Brian Zumhagen has been a weekend anchor at WNYC since 2003. His career in journalism started in 1993, with an internship in the press office of the German Green Party’s parliamentary delegation. Brian went on to spend the rest of the ‘90s working as a reporter, producer, and fill-in anchor at NPR member station KQED in San Francisco. He’s returned to Germany several times over the years for reporting projects. Most recently, he won a grant from the Arthur F. Burns Fellowship to produce radio features for the 20th anniversary of the fall of the Berlin Wall. Before coming to WNYC, Brian was a frequent contributor to PRI’s The World. He reported for the program on 9/11 and served as the show’s United Nations correspondent during the run-up to the Iraq war. Brian lives in Queens with his wife and children.
Newtown Creek: Going the Way of the Gowanus
Tuesday, December 15, 2009
The Newtown Creek that forms part of the border between Brooklyn and Queens is filled with toxins from a century and a half of industrial activity. An underground oil spill there has been causing problems in Greenpoint, Brooklyn for decades. And then there’s all the human waste and other contaminants that get into the Newtown and other city waterways from sewer overflows. The U.S. Environmental Protection Agency has proposed making the Newtown Creek a national priority for cleanup by putting the waterway on its Superfund list. City officials and creekside businesses have been raising their concerns at EPA meetings, during the public comment period that lasts until December 23. Federal officials could decide early next year about whether to initiate a cleanup that could take 15 years and cost more than $400 million.

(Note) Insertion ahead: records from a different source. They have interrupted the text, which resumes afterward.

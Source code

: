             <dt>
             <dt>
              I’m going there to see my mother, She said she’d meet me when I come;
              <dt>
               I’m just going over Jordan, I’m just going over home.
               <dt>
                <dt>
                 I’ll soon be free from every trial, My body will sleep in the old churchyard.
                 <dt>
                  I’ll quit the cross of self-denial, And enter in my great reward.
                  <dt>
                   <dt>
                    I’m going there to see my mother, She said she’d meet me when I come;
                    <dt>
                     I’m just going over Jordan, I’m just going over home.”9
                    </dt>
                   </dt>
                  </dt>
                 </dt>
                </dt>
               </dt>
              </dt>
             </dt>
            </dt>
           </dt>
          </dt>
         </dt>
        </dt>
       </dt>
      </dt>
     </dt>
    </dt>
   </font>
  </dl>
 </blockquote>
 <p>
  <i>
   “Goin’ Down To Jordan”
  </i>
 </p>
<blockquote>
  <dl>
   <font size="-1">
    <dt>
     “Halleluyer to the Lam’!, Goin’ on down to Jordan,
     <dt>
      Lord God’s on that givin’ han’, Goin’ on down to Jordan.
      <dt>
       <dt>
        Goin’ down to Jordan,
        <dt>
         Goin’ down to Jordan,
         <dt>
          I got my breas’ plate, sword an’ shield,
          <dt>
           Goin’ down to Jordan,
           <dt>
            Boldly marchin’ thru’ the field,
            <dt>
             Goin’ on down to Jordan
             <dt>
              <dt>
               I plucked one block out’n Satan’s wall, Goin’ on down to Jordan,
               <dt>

I went out on the Newtown with the group Riverkeeper, which patrols the Hudson waterways from Albany to Brooklyn and supports a Superfund designation. John Lipscomb, the skipper of the R. Ian Fletcher showed me some hard-to-reach areas in the tributaries where garbage isn’t flushed out, and the water is white, or, in one place near the Maspeth Creek, the color of lentil soup:
The further back you get into these systems, the less circulation there is. And also, the fewer people there are. If the water were that color down at Battery Park City, there would be a hell of a lot of noise; people would be screaming about it.
Lipscomb says there hasn’t been much of a constituency for increased water quality here because most of the areas around the Newtown Creek are designated industrial zones. That means there also hasn’t been the kind of opposition from developers and the Bloomberg administration as there has been to the Superfund proposal for Brooklyn’s Gowanus Canal, which is between two gentrifying neighborhoods.

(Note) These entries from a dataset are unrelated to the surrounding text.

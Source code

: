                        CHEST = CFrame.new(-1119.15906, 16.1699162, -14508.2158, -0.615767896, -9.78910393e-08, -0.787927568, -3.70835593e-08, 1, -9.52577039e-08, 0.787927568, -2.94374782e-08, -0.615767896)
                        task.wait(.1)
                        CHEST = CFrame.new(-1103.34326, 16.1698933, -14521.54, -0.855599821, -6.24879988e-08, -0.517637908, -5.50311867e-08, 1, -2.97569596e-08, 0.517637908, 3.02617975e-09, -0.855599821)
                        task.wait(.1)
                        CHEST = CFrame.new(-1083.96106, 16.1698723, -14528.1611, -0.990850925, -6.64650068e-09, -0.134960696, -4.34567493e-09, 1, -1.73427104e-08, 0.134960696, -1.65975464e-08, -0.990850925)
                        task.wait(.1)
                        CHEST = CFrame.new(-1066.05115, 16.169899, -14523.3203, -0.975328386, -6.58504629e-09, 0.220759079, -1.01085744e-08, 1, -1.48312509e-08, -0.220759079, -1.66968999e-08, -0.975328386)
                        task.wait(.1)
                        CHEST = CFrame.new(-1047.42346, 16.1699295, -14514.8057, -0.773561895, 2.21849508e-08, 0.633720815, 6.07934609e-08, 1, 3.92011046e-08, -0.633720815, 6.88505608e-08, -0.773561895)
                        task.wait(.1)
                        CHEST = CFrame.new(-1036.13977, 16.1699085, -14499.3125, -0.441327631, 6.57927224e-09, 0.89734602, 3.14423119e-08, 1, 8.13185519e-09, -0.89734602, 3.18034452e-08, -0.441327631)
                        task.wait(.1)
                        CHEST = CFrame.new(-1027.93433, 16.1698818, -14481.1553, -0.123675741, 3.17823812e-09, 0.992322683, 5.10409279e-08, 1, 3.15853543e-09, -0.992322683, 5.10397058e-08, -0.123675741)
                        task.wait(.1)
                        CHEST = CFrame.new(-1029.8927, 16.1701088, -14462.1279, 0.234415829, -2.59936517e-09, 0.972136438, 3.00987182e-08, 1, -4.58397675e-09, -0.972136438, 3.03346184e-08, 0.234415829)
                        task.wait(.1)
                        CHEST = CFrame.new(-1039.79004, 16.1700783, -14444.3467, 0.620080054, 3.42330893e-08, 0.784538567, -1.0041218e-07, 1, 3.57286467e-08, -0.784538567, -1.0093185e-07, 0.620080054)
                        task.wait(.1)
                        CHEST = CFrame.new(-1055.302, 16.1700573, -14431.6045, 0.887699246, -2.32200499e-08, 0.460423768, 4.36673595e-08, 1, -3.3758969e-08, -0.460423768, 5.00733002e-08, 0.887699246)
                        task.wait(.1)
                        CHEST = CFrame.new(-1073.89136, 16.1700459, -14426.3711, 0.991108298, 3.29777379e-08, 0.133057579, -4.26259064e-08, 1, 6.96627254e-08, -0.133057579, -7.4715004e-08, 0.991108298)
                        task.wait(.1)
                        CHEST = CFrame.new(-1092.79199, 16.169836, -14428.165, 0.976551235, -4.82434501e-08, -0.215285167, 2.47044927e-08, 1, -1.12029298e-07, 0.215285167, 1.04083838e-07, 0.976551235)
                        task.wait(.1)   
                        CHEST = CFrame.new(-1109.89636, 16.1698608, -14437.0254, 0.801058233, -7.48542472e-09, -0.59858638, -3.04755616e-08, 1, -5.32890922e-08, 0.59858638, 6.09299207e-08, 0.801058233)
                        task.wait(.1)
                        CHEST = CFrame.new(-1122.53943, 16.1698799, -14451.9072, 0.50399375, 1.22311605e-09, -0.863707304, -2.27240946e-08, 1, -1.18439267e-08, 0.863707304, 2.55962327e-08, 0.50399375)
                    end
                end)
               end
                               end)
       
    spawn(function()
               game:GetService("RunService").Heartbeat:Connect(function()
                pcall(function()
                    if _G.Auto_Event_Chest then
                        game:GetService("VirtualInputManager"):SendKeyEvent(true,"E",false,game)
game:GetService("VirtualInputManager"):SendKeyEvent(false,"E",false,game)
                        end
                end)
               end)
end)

Still, the skipper says more and more people are now coming into contact with the Newtown Creek, because of fishing piers, new ladders into the water, and a shoreline stairway on the Newtown Creek Nature Walk by the Wastewater Treatment Plant. Lipscomb says the public is increasingly being invited to the water, but isn’t getting good information about the toxicity of the water and any fish caught in the creek. That’s why Riverkeeper does regular sampling around the Newtown and posts the results online. He says upbeat reports about improved water quality in New York City rely on averages, even though what matters are conditions at specific locations.
Environmentalists say the Superfund proposal would only target pollution in the sediment, not the quality of the water itself. They say the real big problem that won’t be remediated by the EPA is the sewer overflows that occur nearly every time it rains. The state and city handle that issue. Kate Zidar, an environmental planner with Newtown Creek Alliance, says there are things officials and local property owners need to figure out regardless of what happens with Superfund.
What can we do with these 6,000 miles of roadbed and the adjacent 12,000 miles of sidewalk that make up a large percentage, about 30 percent of the city's overall surface? If we can crack the nut on how to get water from the gutter into the ground instead of the gutter into the storm drain, that’s something that has legs and can travel.
The city does have a tax credit to encourage green roofs, and a requirement that new parking lots include landscaped areas. Five years ago, the state Department of Environmental Conservation required the city to complete several sewer improvement projects around the city at a cost of $2 billion. But city officials acknowledge that’s just a fraction of the amount of money it would cost to do the kind of overhaul that’s necessary to stop all sewer overflows.
Some creekside business owners have met with city officials and have attended public meetings called by the EPA to express their concern that a Superfund designation could create a “stigma” for the Newtown that would make it difficult for property owners to get financing and insurance. As for the Bloomberg administration, it hasn’t taken a position on the Superfund proposal yet. City officials want assurances from the EPA that a national listing won’t disrupt redevelopment projects the city has planned for both sides of the creek in Greenpoint/Williamsburg, Brooklyn and Hunter’s Point South in Queens.